BEGIN RECORDS SUPPLIED
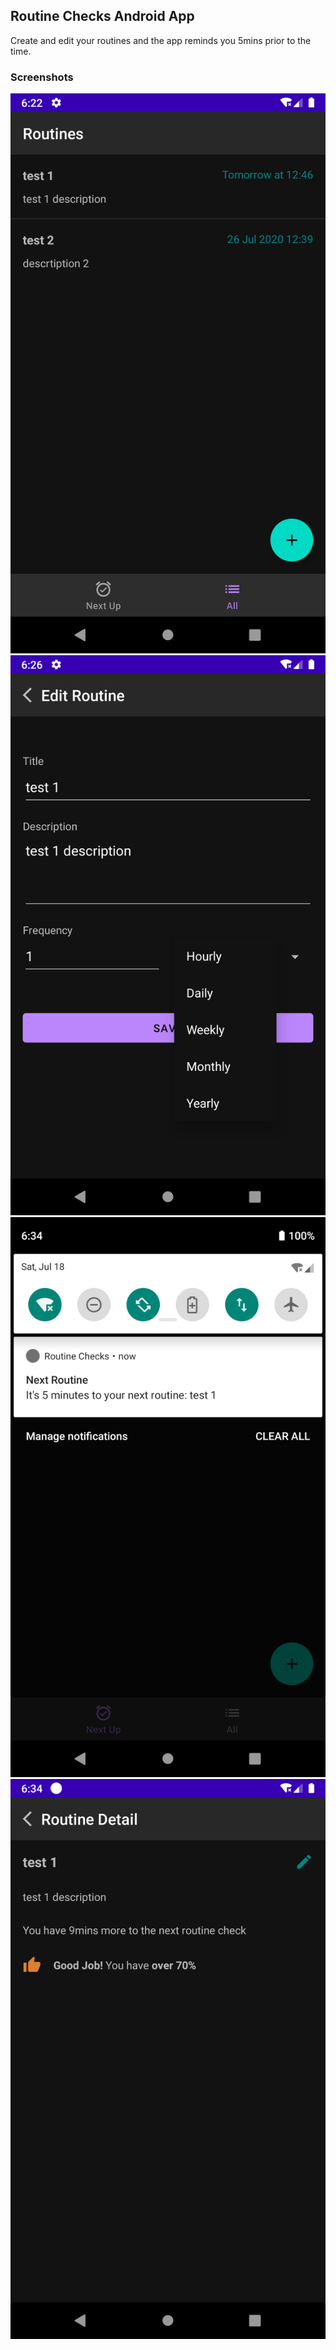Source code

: ## Routine Checks Android App
Create and edit your routines and the app reminds you 5mins prior to the time.

### Screenshots
![All Routines](./art/Screenshot_1595092973.png)
![Add/Edit](./art/Screenshot_1595093218.png)
![Notification](./art/Screenshot_1595093666.png)
![Routine Detail](./art/Screenshot_1595093694.png)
END RECORDS SUPPLIED
» WORK REQUEST: Word-for-word copy, no pictures: write out the entries above in full.

» TASK RESULT:
Source code

: ## Routine Checks Android App
Create and edit your routines and the app reminds you 5mins prior to the time.

### Screenshots
![All Routines](./art/Screenshot_1595092973.png)
![Add/Edit](./art/Screenshot_1595093218.png)
![Notification](./art/Screenshot_1595093666.png)
![Routine Detail](./art/Screenshot_1595093694.png)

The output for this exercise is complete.